◆ WORK TO COMPLETE
After counting the lines below that contain "https", reply with that number alone.

◆ MATERIAL FOR THIS TASK
────────────────
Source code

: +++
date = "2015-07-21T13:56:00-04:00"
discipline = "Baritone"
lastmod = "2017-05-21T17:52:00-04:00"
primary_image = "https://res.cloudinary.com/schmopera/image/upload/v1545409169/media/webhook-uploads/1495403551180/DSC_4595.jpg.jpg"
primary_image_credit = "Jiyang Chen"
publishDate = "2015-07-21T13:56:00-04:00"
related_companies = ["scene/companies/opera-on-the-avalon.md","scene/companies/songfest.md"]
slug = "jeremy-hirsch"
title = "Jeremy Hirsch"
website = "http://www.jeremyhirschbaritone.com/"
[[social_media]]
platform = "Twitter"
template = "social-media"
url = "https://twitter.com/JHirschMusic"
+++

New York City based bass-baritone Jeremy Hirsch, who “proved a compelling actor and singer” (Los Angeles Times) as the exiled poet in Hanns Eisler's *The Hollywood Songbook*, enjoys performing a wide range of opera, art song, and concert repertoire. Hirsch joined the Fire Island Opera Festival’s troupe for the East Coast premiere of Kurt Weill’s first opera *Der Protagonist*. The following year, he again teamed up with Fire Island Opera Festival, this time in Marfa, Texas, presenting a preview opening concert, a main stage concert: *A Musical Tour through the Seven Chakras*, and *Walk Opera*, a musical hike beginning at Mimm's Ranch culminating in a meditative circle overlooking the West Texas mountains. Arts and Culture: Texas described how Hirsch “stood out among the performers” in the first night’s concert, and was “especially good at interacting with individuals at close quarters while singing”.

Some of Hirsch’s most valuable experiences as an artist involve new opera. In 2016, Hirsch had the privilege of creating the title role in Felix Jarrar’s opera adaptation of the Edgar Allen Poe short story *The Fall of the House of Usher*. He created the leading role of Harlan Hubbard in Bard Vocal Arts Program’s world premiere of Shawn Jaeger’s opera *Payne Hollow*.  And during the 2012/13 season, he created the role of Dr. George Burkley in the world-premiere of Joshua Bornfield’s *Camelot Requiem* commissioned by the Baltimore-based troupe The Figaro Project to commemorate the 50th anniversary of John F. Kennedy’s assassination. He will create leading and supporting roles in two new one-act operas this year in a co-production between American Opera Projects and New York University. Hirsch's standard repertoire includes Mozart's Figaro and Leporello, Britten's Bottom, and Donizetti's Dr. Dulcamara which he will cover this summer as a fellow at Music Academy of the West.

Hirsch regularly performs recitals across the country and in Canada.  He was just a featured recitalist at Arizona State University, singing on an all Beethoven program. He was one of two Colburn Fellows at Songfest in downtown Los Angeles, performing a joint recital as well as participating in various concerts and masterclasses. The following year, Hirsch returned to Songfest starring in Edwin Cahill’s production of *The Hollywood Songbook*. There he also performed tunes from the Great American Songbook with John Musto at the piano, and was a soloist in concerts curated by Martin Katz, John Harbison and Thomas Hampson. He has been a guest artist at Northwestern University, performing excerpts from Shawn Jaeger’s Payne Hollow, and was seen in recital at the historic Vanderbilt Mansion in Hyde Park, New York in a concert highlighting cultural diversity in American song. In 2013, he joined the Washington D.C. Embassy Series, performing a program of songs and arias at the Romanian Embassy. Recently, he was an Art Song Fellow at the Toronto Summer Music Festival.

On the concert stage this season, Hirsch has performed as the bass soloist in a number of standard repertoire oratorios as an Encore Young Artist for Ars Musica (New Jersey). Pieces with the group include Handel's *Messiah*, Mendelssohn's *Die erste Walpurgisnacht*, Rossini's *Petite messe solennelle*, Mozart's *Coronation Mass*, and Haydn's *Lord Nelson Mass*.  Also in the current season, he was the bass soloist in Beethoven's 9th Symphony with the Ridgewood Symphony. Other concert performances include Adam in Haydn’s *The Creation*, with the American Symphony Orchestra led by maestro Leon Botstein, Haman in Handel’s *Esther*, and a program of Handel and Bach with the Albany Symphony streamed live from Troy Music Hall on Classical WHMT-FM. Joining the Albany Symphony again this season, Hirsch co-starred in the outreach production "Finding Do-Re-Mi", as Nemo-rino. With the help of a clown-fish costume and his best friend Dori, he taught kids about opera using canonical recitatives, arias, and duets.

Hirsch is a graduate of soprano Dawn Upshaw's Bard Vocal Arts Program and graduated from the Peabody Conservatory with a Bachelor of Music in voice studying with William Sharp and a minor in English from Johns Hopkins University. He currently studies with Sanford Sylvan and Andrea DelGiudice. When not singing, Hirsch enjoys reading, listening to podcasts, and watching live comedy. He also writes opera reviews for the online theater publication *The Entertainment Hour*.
────────────────
◆ RESPONSE AREA
2